I recently stumbled across an old Data Science Stack Exchange answer of mine on the topic of the “Best Python library for neural networks”, and it struck me how much the Python deep learning ecosystem has evolved over the course of the past 2.5 years. The library I recommended in July 2014, pylearn2
, is no longer actively developed or maintained, but a whole host of deep learning libraries have sprung up to take its place. Each has its own strengths and weaknesses. We’ve used most of the technologies on this list in production or development at indico, but for the few that we haven’t, I’ll pull from the experiences of others to help give a clear, comprehensive picture of the Python deep learning ecosystem of 2017.
In particular, we’ll be looking at:
- Theano
- Lasagne
- Blocks
- TensorFlow
- Keras
- MXNet
- PyTorch
Theano
Description:
Theano is a Python library that allows you to define, optimize, and evaluate mathematical expressions involving multi-dimensional arrays efficiently. It works with GPUs and performs efficient symbolic differentiation.
Documentation:
http://deeplearning.net/software/theano/
Summary:
Theano is the numerical computing workhorse that powers many of the other deep learning frameworks on our list. It was built by Frédéric Bastien and the excellent research team behind the University of Montreal’s lab, MILA. Its API is quite low level, and in order to write effective Theano you need to be quite familiar with the algorithms that are hidden away behind the scenes in other frameworks. Theano is a go-to library if you have substantial academic machine learning expertise, are looking for very fine grained control of your models, or want to implement a novel or unusual model. In general, Theano trades ease of use for flexibility.
Pros:
- Flexible
- Performant if used properly
Cons:
- Theano is no longer being maintained 🙁
- Substantial learning curve
- Lower level API
- Compiling complex symbolic graphs can be slow
Resources:
- Installation guide
- Official Theano tutorial
- Theano slideshow and practice exercises
- From linear regression to CNNs with Theano
- Introduction to Deep Learning with Python & Theano (MNIST video tutorial)
Lasagne
Description:
Lightweight library for building and training neural networks in Theano.
Documentation:
http://lasagne.readthedocs.org/
Summary:
Since Theano aims first and foremost to be a library for symbolic mathematics, Lasagne offers abstractions on top of Theano that make it more suitable for deep learning.
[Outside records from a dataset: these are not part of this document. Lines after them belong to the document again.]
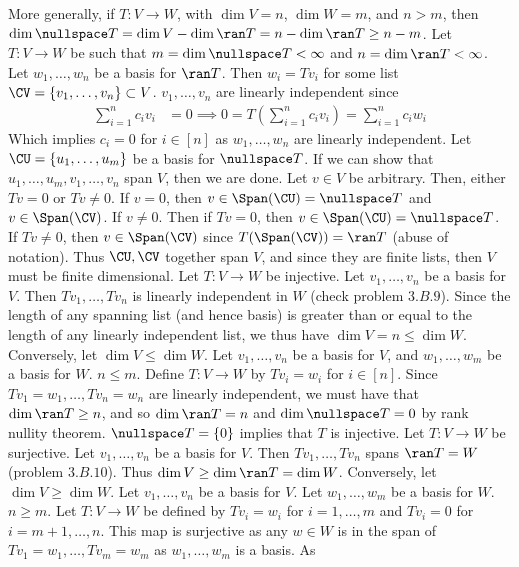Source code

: \documentclass{book}
\begin{document}
\begin{enumerate}[label=\arabic*)]
      More generally, if $T: V \to W$, with $\dim V = n$, $\dim W = m$, and $n > m$, then $\dim\nullspace T = \dim V - \dim \ran T = n - \dim\ran T \geq n - m$.
    \ii
      Let $T: V \to W$ be such that $m = \dim\nullspace T < \infty$ and $n = \dim\ran T < \infty$. Let $w_1, \dots, w_n$ be a basis for $\ran T$. Then $w_i = Tv_i$ for some list $\CV = \{v_1, \dots,
      v_n\} \subset V$. $v_1, \dots, v_n$ are linearly independent since
      \begin{align*}
        \sum_{i = 1}^{n}c_iv_i & = 0 \implies 0 = T(\sum_{i = 1}^{n}c_iv_i) = \sum_{i = 1}^{n}c_iw_i
      \end{align*}
      Which implies $c_i = 0$ for $i \in [n]$ as $w_1, \dots, w_n$ are linearly independent. Let $\CU = \{u_1, \dots, u_m\}$ be a basis for $\nullspace T$. If we can show that $u_1, \dots,
      u_m, v_1, \dots, v_n$ span $V$, then we are done. Let $v \in V$ be arbitrary. Then, either $Tv = 0$ or $Tv \neq 0$. If $v = 0$, then $v \in \Span(\CU) = \nullspace T$ and $v \in
      \Span(\CV)$. If $v \neq 0$. Then if $Tv = 0$, then $v \in \Span(\CU) = \nullspace T$. If $Tv \neq 0$, then $v \in \Span(\CV)$ since $T(\Span(\CV)) = \ran T$ (abuse of notation). Thus
      $\CU, \CV$ together span $V$, and since they are finite lists, then $V$ must be finite dimensional. 
    \ii
      Let $T: V \to W$ be injective. Let $v_1, \dots, v_n$ be a basis for $V$. Then $Tv_1, \dots, Tv_n$ is linearly independent in $W$ (check problem $3.B.9$). Since the length of any
      spanning list (and hence basis) is greater than or equal to the length of any linearly independent list, we thus have $\dim V = n \leq \dim W$. Conversely, let $\dim V \leq \dim W$.
      Let $v_1, \dots, v_n$ be a basis for $V$, and $w_1, \dots, w_m$ be a basis for $W$. $n \leq m$. Define $T: V \to W$ by $Tv_i = w_i$ for $i \in [n]$. Since $Tv_1 = w_1, \dots, Tv_n =
      w_n$ are linearly independent, we must have that $\dim\ran T \geq n$, and so $\dim\ran T = n$ and $\dim\nullspace T = 0$ by rank nullity theorem. $\nullspace T = \{0\}$ implies that $T$ is
      injective.
    \ii
      Let $T: V \to W$ be surjective. Let $v_1, \dots, v_n$ be a basis for $V$. Then $Tv_1, \dots, Tv_n$ spans $\ran T = W$ (problem $3.B.10$). Thus $\dim V \geq \dim\ran T = \dim W$.
      Conversely, let $\dim V \geq \dim W$. Let $v_1, \dots, v_n$ be a basis for $V$. Let $w_1, \dots, w_m$ be a basis for $W$. $n \geq m$. Let $T: V \to W$ be defined by $Tv_i = w_i$ for $i
      = 1, \dots, m$ and $Tv_i = 0$ for $i = m + 1, \dots, n$. This map is surjective as any $w \in W$ is in the span of $Tv_1 = w_1, \dots, Tv_m = w_m$ as $w_1, \dots, w_m$ is a basis. As

\end{enumerate}
\end{document}
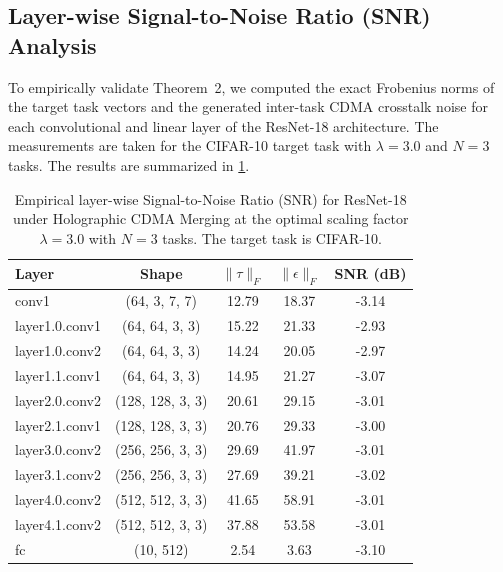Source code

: \documentclass{article}
\begin{document}
\subsection{Layer-wise Signal-to-Noise Ratio (SNR) Analysis}
To empirically validate Theorem~2, we computed the exact Frobenius norms of the target task vectors and the generated inter-task CDMA crosstalk noise for each convolutional and linear layer of the ResNet-18 architecture. The measurements are taken for the CIFAR-10 target task with $\lambda=3.0$ and $N=3$ tasks. The results are summarized in \cref{tab:snr_analysis}.

\begin{table}[htbp]
\caption{Empirical layer-wise Signal-to-Noise Ratio (SNR) for ResNet-18 under Holographic CDMA Merging at the optimal scaling factor $\lambda = 3.0$ with $N = 3$ tasks. The target task is CIFAR-10.}
\label{tab:snr_analysis}
\vskip 0.15in
\begin{center}
\begin{small}
\begin{sc}
\setlength{\tabcolsep}{3pt}
\begin{tabular}{lcccc}
\toprule
Layer & Shape & $\|\tau\|_F$ & $\|\epsilon\|_F$ & SNR (dB) \\
\midrule
conv1 & (64, 3, 7, 7) & 12.79 & 18.37 & -3.14 \\
layer1.0.conv1 & (64, 64, 3, 3) & 15.22 & 21.33 & -2.93 \\
layer1.0.conv2 & (64, 64, 3, 3) & 14.24 & 20.05 & -2.97 \\
layer1.1.conv1 & (64, 64, 3, 3) & 14.95 & 21.27 & -3.07 \\
layer2.0.conv2 & (128, 128, 3, 3) & 20.61 & 29.15 & -3.01 \\
layer2.1.conv1 & (128, 128, 3, 3) & 20.76 & 29.33 & -3.00 \\
layer3.0.conv2 & (256, 256, 3, 3) & 29.69 & 41.97 & -3.01 \\
layer3.1.conv2 & (256, 256, 3, 3) & 27.69 & 39.21 & -3.02 \\
layer4.0.conv2 & (512, 512, 3, 3) & 41.65 & 58.91 & -3.01 \\
layer4.1.conv2 & (512, 512, 3, 3) & 37.88 & 53.58 & -3.01 \\
fc & (10, 512) & 2.54 & 3.63 & -3.10 \\
\bottomrule
\end{tabular}
\end{sc}
\end{small}
\end{center}
\vskip -0.1in
\end{table}
\end{document}
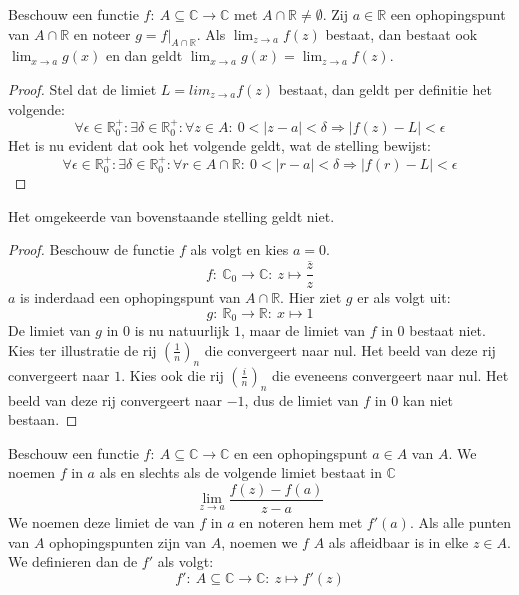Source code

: \documentclass[main.tex]{subfiles}
\begin{document}

\begin{bpr}
  \label{pr:limiet-in-c-dan-beperking-limiet-in-r}
  Beschouw een functie $f:\ A \subseteq \mathbb{C} \rightarrow \mathbb{C}$ met $A \cap \mathbb{R} \neq \emptyset$.
  Zij $a \in \mathbb{R}$ een ophopingspunt van $A \cap \mathbb{R}$ en noteer $g=f|_{A \cap \mathbb{R}}$.
  Als $\lim_{z\rightarrow a}f(z)$ bestaat, dan bestaat ook $\lim_{x \rightarrow a}g(x)$ en dan geldt $\lim_{x \rightarrow a}g(x) = \lim_{z \rightarrow a}f(z)$.

  \begin{proof}
    Stel dat de limiet $L = lim_{z\rightarrow a}f(z)$ bestaat, dan geldt per definitie het volgende:
    \[ \forall \epsilon \in \mathbb{R}_{0}^{+}: \exists \delta \in \mathbb{R}_{0}^{+}: \forall z\in A:\ 0 < |z-a| < \delta \Rightarrow |f(z) - L| < \epsilon \]
    Het is nu evident dat ook het volgende geldt, wat de stelling bewijst:
    \[ \forall \epsilon \in \mathbb{R}_{0}^{+}: \exists \delta \in \mathbb{R}_{0}^{+}: \forall r\in A\cap \mathbb{R}:\ 0 < |r-a| < \delta \Rightarrow |f(r) - L| < \epsilon \]
  \end{proof}
\end{bpr}

\begin{tvb}
  \label{tvb:limiet-in-c-dan-beperking-limiet-in-r}
  Het omgekeerde van bovenstaande stelling geldt niet.

  \begin{proof}
    Beschouw de functie $f$ als volgt en kies $a=0$.
    \[ f:\ \mathbb{C}_{0} \rightarrow \mathbb{C}:\ z \mapsto \frac{\overline{z}}{z} \]
    $a$ is inderdaad een ophopingspunt van $A\cap \mathbb{R}$.
    Hier ziet $g$ er als volgt uit:
    \[ g:\ \mathbb{R}_{0} \rightarrow \mathbb{R}:\ x \mapsto 1 \]
    De limiet van $g$ in $0$ is nu natuurlijk $1$, maar de limiet van $f$ in $0$ bestaat niet.
    Kies ter illustratie de rij $\left(\frac{1}{n}\right)_{n}$ die convergeert naar nul.
    Het beeld van deze rij convergeert naar $1$.
    Kies ook die rij $\left(\frac{i}{n}\right)_{n}$ die eveneens convergeert naar nul.
    Het beeld van deze rij convergeert naar $-1$, dus de limiet van $f$ in $0$ kan niet bestaan.
  \end{proof}
\end{tvb}

\begin{de}
  Beschouw een functie $f:\ A \subseteq \mathbb{C} \rightarrow \mathbb{C}$ en een ophopingspunt $a\in A$ van $A$.
  We noemen $f$  in $a$ als en slechts als de volgende limiet bestaat in $\mathbb{C}$
  \[ \lim_{z \rightarrow a}\frac{f(z)-f(a)}{z-a} \]
  We noemen deze limiet de  van $f$ in $a$ en noteren hem met $f'(a)$.
  Als alle punten van $A$ ophopingspunten zijn van $A$, noemen we $f$  $A$ als afleidbaar is in elke $z \in A$.
  We definieren dan de  $f'$ als volgt:
  \[ f':\ A \subseteq \mathbb{C} \rightarrow \mathbb{C}:\ z \mapsto f'(z) \]
\end{de}
\end{document}
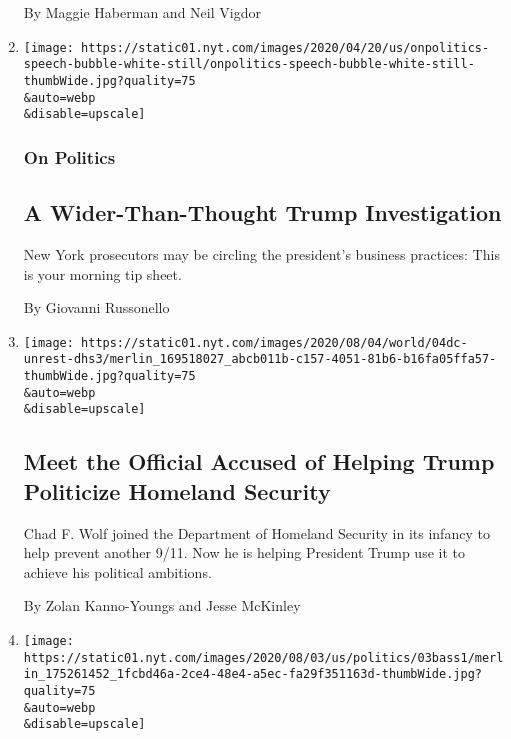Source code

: \begin{enumerate}
  By Maggie Haberman and Neil Vigdor
\item
  \href{/2020/08/04/us/politics/trump-prosecutors.html}{}

  \texttt{[image: https://static01.nyt.com/images/2020/04/20/us/onpolitics-speech-bubble-white-still/onpolitics-speech-bubble-white-still-thumbWide.jpg?quality=75\\\&auto=webp\\\&disable=upscale]}

  \hypertarget{on-politics}{%
  \subsubsection{On Politics}\label{on-politics}}

  \hypertarget{a-wider-than-thought-trump-investigation}{%
  \subsection{A Wider-Than-Thought Trump
  Investigation}\label{a-wider-than-thought-trump-investigation}}

  New York prosecutors may be circling the president's business
  practices: This is your morning tip sheet.

  By Giovanni Russonello
\item
  \href{/2020/08/04/us/politics/trump-homeland-security.html}{}

  \texttt{[image: https://static01.nyt.com/images/2020/08/04/world/04dc-unrest-dhs3/merlin\_169518027\_abcb011b-c157-4051-81b6-b16fa05ffa57-thumbWide.jpg?quality=75\\\&auto=webp\\\&disable=upscale]}

  \hypertarget{meet-the-official-accused-of-helping-trump-politicize-homeland-security-1}{%
  \subsection{Meet the Official Accused of Helping Trump Politicize
  Homeland
  Security}\label{meet-the-official-accused-of-helping-trump-politicize-homeland-security-1}}

  Chad F. Wolf joined the Department of Homeland Security in its infancy
  to help prevent another 9/11. Now he is helping President Trump use it
  to achieve his political ambitions.

  By Zolan Kanno-Youngs and Jesse McKinley
\item
  \href{/2020/08/04/us/politics/karen-bass-vice-president-biden.html}{}

  \texttt{[image: https://static01.nyt.com/images/2020/08/03/us/politics/03bass1/merlin\_175261452\_1fcbd46a-2ce4-48e4-a5ec-fa29f351163d-thumbWide.jpg?quality=75\\\&auto=webp\\\&disable=upscale]}


\end{enumerate}
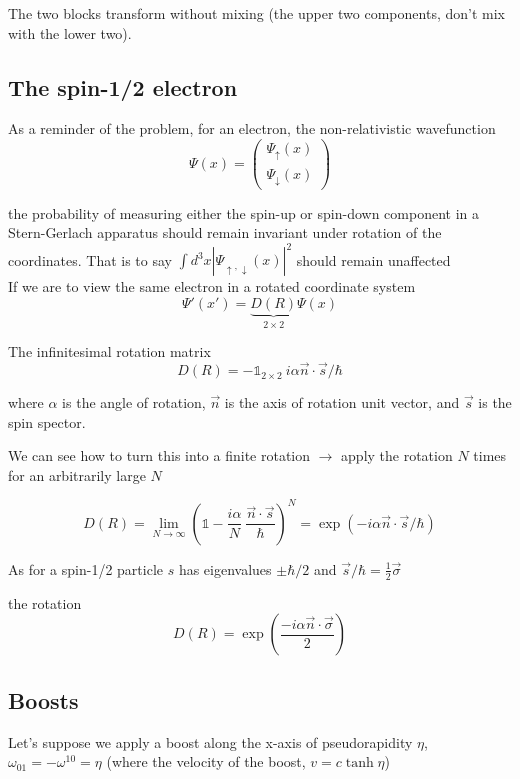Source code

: \documentclass[11pt]{article}
\begin{document}
		 The two blocks transform without mixing (the upper two components, don't mix with the lower two).\\
		 
		 \subsection*{The spin-1/2 electron}
		 
		 As a reminder of the problem, for an electron, the non-relativistic wavefunction \[ \Psi(x) = \begin{pmatrix}
		 	\Psi_{\uparrow}(x) \\ \Psi_{\downarrow}(x)
		 \end{pmatrix}\]
	 
	 	the probability of measuring either the spin-up or spin-down component in a Stern-Gerlach apparatus should remain invariant under rotation of the coordinates. That is to say $\int d^3x |\Psi_{\uparrow, \downarrow}(x)|^2 $ should remain unaffected\\
	 	
	 	If we are to view the same electron in a rotated coordinate system \[ \Psi'(x') = \underbrace{D(R)}_{2\times 2} \Psi(x)\]

		The infinitesimal rotation matrix $$D(R) = -\mathbb{1}_{2\times 2}\ i\alpha\vec{n}\cdot \vec{s}/\hbar$$

		where $\alpha$ is the angle of rotation, $\vec{n}$ is the axis of rotation unit vector, and $\vec{s}$ is the spin spector.
	 	
	 	We can see how to turn this into a finite rotation $\rightarrow$ apply the rotation $N$ times for an arbitrarily large $N$
	 	
	 	\[ D(R) = \lim_{N\to\infty} \left( \mathbb{1} - \frac{i\alpha}{N}\ \frac{\vec{n}
	 		\cdot \vec{s}}{\hbar} \right)^N = \exp(-i\alpha\vec{n}\cdot\vec{s}/\hbar) \]
	 	
	 	As for a spin-1/2 particle $s$ has eigenvalues $\pm \hbar/2$ and $\vec{s}/\hbar = \frac{1}{2}\vec{\sigma}$
	 	
	 	the rotation \[ D(R) = \exp (\frac{-i\alpha\vec{n}\cdot \vec{\sigma}}{2}) \]
	 	 
	 	 \subsection*{Boosts}
	 	 Let's suppose we apply a boost along the x-axis of pseudorapidity $\eta$, $\omega_{01} = -\omega^{10} = \eta$ (where the velocity of the boost, $v = c \tanh \eta$)
	 	 
\end{document}
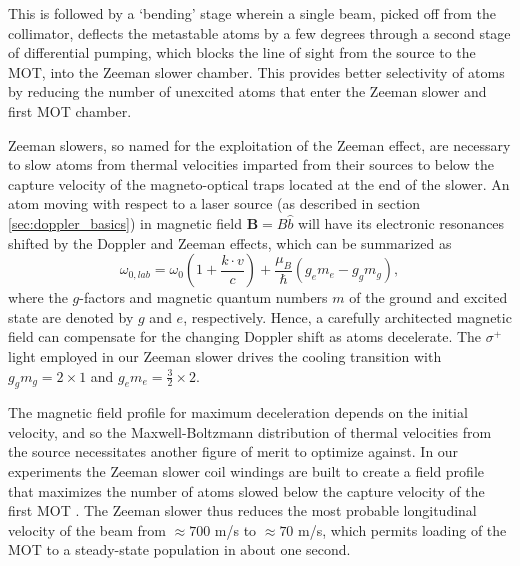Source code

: 	This is followed by a `bending' stage wherein a single beam, picked off from the collimator, deflects the metastable atoms by a few degrees through a second stage of differential pumping, which blocks the line of sight from the source to the MOT, into the Zeeman slower chamber.
	This provides better selectivity of \mhe atoms by reducing the number of unexcited atoms that enter the Zeeman slower and first MOT chamber.

	Zeeman slowers, so named for the exploitation of the Zeeman effect, are necessary to slow atoms from thermal velocities imparted from their sources to below the capture velocity of the magneto-optical traps located at the end of the slower.
	An atom moving with respect to a laser source (as described in section \ref{sec:doppler_basics}) in magnetic field $\textbf{B} = B\hat{b}$ will have its electronic resonances shifted by the Doppler and Zeeman effects, which can be summarized as
	\begin{equation}
		\omega_{0,lab} = \omega_{0}\left(1 + \frac{k\cdot v}{c}\right) + \frac{\mu_B }{\hbar}\left(g_e m_e - g_g m_g\right),
	\end{equation}
	where the $g$-factors and magnetic quantum numbers $m$ of the ground and excited state are denoted by $g$ and $e$, respectively. 
	Hence, a carefully architected magnetic field can compensate for the changing Doppler shift as atoms decelerate.
	The $\sigma^+$ light employed in our Zeeman slower drives the cooling transition with $g_g m_g = 2\times 1$ and $g_e m_e = \frac{3}{2}\times2$.
	
	The magnetic field profile for maximum deceleration depends on the initial velocity, and so the Maxwell-Boltzmann distribution of thermal velocities from the source necessitates another figure of merit to optimize against.
	In our experiments the Zeeman slower coil windings are built to create a field profile that maximizes the number of atoms slowed below the capture velocity of the first MOT \cite{Dedman04}.
	The Zeeman slower thus reduces the most probable longitudinal velocity of the beam from $\approx700$ m/s to $\approx70$ m/s, which permits loading of the MOT to a steady-state population in about one second.

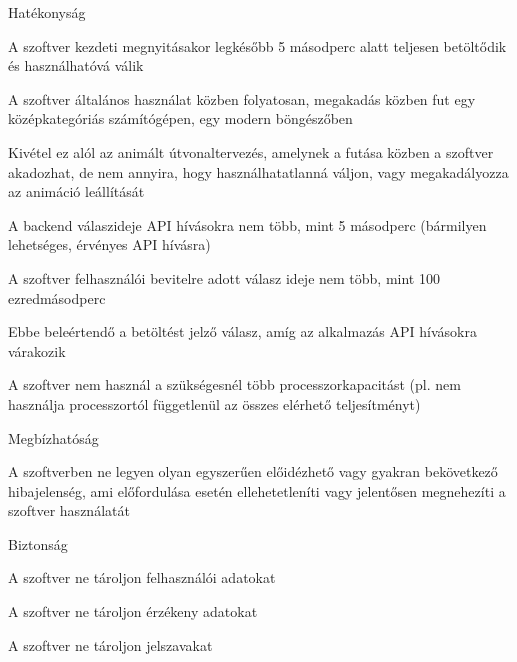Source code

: \begin{enumerate}
    \item Hatékonyság
    \begin{compactitem}     
        \item A szoftver kezdeti megnyitásakor legkésőbb 5 másodperc alatt teljesen betöltődik és használhatóvá válik
        \item A szoftver általános használat közben folyatosan, megakadás közben fut egy középkategóriás számítógépen, egy modern böngészőben
        \begin{compactitem}     
            \item Kivétel ez alól az animált útvonaltervezés, amelynek a futása közben a szoftver akadozhat, de nem annyira, hogy használhatatlanná váljon, vagy megakadályozza az animáció leállítását
        \end{compactitem}
        \item A backend válaszideje API hívásokra nem több, mint 5 másodperc (bármilyen lehetséges, érvényes API hívásra)
        \item A szoftver felhasználói bevitelre adott válasz ideje nem több, mint 100 ezredmásodperc
        \begin{compactitem}     
            \item Ebbe beleértendő a betöltést jelző válasz, amíg az alkalmazás API hívásokra várakozik
        \end{compactitem}
        \item A szoftver nem használ a szükségesnél több processzorkapacitást (pl. nem használja processzortól függetlenül az összes elérhető teljesítményt)
    \end{compactitem}
    \item Megbízhatóság
    \begin{compactitem}
        \item A szoftverben ne legyen olyan egyszerűen előidézhető vagy gyakran bekövetkező hibajelenség, ami előfordulása esetén ellehetetleníti vagy jelentősen megnehezíti a szoftver használatát
    \end{compactitem}
    \item Biztonság
    \begin{compactitem}
        \item A szoftver ne tároljon felhasználói adatokat
        \item A szoftver ne tároljon érzékeny adatokat
        \item A szoftver ne tároljon jelszavakat
    \end{compactitem}

\end{enumerate}
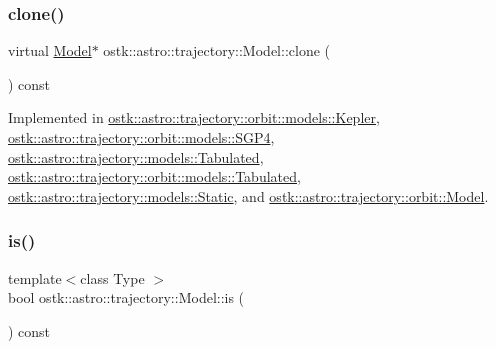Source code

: \subsubsection{\texorpdfstring{clone()}{clone()}}
{\footnotesize\ttfamily virtual \hyperlink{classostk_1_1astro_1_1trajectory_1_1_model}{Model}$\ast$ ostk\+::astro\+::trajectory\+::\+Model\+::clone (\begin{DoxyParamCaption}{ }\end{DoxyParamCaption}) const\hspace{0.3cm}{\ttfamily [pure virtual]}}



Implemented in \hyperlink{classostk_1_1astro_1_1trajectory_1_1orbit_1_1models_1_1_kepler_afb76b3571c73fb5c87129033f7d66520}{ostk\+::astro\+::trajectory\+::orbit\+::models\+::\+Kepler}, \hyperlink{classostk_1_1astro_1_1trajectory_1_1orbit_1_1models_1_1_s_g_p4_afb9928e09d66c13a77eb1126da6139eb}{ostk\+::astro\+::trajectory\+::orbit\+::models\+::\+S\+G\+P4}, \hyperlink{classostk_1_1astro_1_1trajectory_1_1models_1_1_tabulated_a553d2c4027ce269c1c2b3f4e9c65e14d}{ostk\+::astro\+::trajectory\+::models\+::\+Tabulated}, \hyperlink{classostk_1_1astro_1_1trajectory_1_1orbit_1_1models_1_1_tabulated_a53603727c33f9ff8db520831cf666142}{ostk\+::astro\+::trajectory\+::orbit\+::models\+::\+Tabulated}, \hyperlink{classostk_1_1astro_1_1trajectory_1_1models_1_1_static_abe3edbc72ae2f4fbd6c2593e2aa08755}{ostk\+::astro\+::trajectory\+::models\+::\+Static}, and \hyperlink{classostk_1_1astro_1_1trajectory_1_1orbit_1_1_model_a53dc07564e4c7c444da46360aa8ada15}{ostk\+::astro\+::trajectory\+::orbit\+::\+Model}.

\mbox{\label{classostk_1_1astro_1_1trajectory_1_1_model_aedde1c01efbf407cca64b3f18b1a60f2}} 
\subsubsection{\texorpdfstring{is()}{is()}}
{\footnotesize\ttfamily template$<$class Type $>$ \\
bool ostk\+::astro\+::trajectory\+::\+Model\+::is (\begin{DoxyParamCaption}{ }\end{DoxyParamCaption}) const\hspace{0.3cm}{\ttfamily [inline]}}



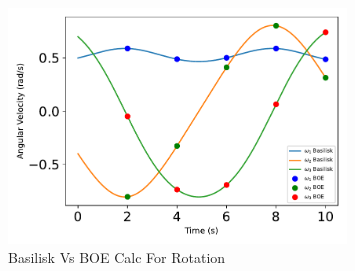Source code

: \begin{figure}[htbp]\centerline{\includegraphics[width=0.8\textwidth]{AutoTeX/scPlusBasiliskVsBOECalcForRotation}}\caption{Basilisk Vs BOE Calc For Rotation}\label{fig:scPlusBasiliskVsBOECalcForRotation}\end{figure}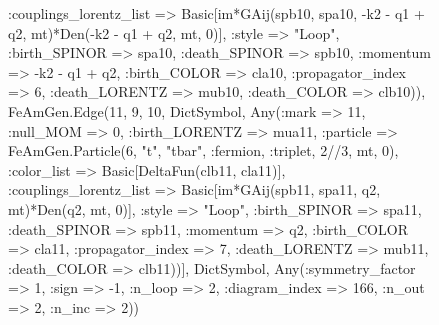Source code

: \documentclass{revtex4}
\begin{document}
\begin{figure}[!htb]
\begin{center}
{:couplings_lorentz_list => Basic[im*GAij(spb10, spa10, -k2 - q1 + q2, mt)*Den(-k2 - q1 + q2, mt, 0)], :style => "Loop", :birth_SPINOR => spa10, :death_SPINOR => spb10, :momentum => -k2 - q1 + q2, :birth_COLOR => cla10, :propagator_index => 6, :death_LORENTZ => mub10, :death_COLOR => clb10)), FeAmGen.Edge(11, 9, 10, Dict{Symbol, Any}(:mark => 11, :null_MOM => 0, :birth_LORENTZ => mua11, :particle => FeAmGen.Particle(6, "t", "tbar", :fermion, :triplet, 2//3, mt, 0), :color_list => Basic[DeltaFun(clb11, cla11)], :couplings_lorentz_list => Basic[im*GAij(spb11, spa11, q2, mt)*Den(q2, mt, 0)], :style => "Loop", :birth_SPINOR => spa11, :death_SPINOR => spb11, :momentum => q2, :birth_COLOR => cla11, :propagator_index => 7, :death_LORENTZ => mub11, :death_COLOR => clb11))], Dict{Symbol, Any}(:symmetry_factor => 1, :sign => -1, :n_loop => 2, :diagram_index => 166, :n_out => 2, :n_inc => 2)) 
}
\end{center}
\end{figure}
\end{document}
It’s written and maintained primarily by Sander Dieleman, a current DeepMind research scientist. Instead of specifying network models in terms of function relationships between symbolic variables, Lasagne allows users to think at the Layer
level, offering building blocks like “Conv2DLayer” and “DropoutLayer” for users to work with. Lasagne requires little sacrifice in terms of flexibility while providing a wealth of common components to help with layer definition, layer initialization, model regularization, model monitoring, and model training.
Pros:
- Still very flexible
- Higher layer of abstraction than Theano
- Docs and code contain an assortment of pasta puns
Cons:
- Smaller community
Resources:
Blocks
Description:
A Theano framework for building and training neural networks.
Documentation:
http://blocks.readthedocs.io/en/latest/
Summary:
Similar to Lasagne, Blocks is a shot at adding a layer of abstraction on top of Theano to facilitate cleaner, simpler, more standardized definitions of deep learning models than writing raw Theano. It’s written by the University of Montreal’s lab, MILA — some of the same folks who contributed to the building of Theano and its first high level interface to neural network definitions, the deceased PyLearn2. It’s a bit more flexible than Lasagne at the cost of having a slightly more difficult learning curve to use effectively. Among other things, Blocks has excellent support for recurrent neural network architectures, so it’s worth a look if you’re interested in exploring that genre of model. Alongside TensorFlow, Blocks is the library of choice for many of the APIs we’ve deployed to production at indico.
Pros:
- Still very flexible
- Higher layer of abstraction than Theano
- Very well tested
Cons:
- Substantial learning curve
- Smaller community
Resources:
- Official installation guide
- Arxiv paper on the design of the Blocks library
- A reddit discussion on the differences between Blocks and Lasagne
- Block’s sister library for data pipelines, Fuel
TensorFlow
Description:
An open source software library for numerical computation using data flow graphs.
Documentation:
https://www.tensorflow.org/api_docs/python/
Summary:
TensorFlow is a blend between lower level, symbolic computation libraries like Theano, and higher level, network specification libraries like Blocks and Lasagne. Although it’s the newest member of the Python deep learning library collection, it likely has garnered the largest active community because it’s backed by the Google Brain team. It offers support for running machine learning models across multiple GPUs, provides utilities for efficient data pipelining, and has built-in modules for the inspection, visualization, and serialization of models. More recently, the TensorFlow team decided to incorporate support for Keras, the next deep learning library on our list. The community seems to agree that although TensorFlow has its shortcomings, the sheer size of its community and the massive amount of momentum behind the project mean that learning TensorFlow is a safe bet. Consequently, TensorFlow is our deep learning library of choice today at indico.
Pros:
- Backed by software giant Google
- Very large community
- Low level and high level interfaces to network training
- Faster model compilation than Theano-based options
- Clean multi-GPU support
Cons:
- Initially slower at many benchmarks than Theano-based options, although Tensorflow is catching up.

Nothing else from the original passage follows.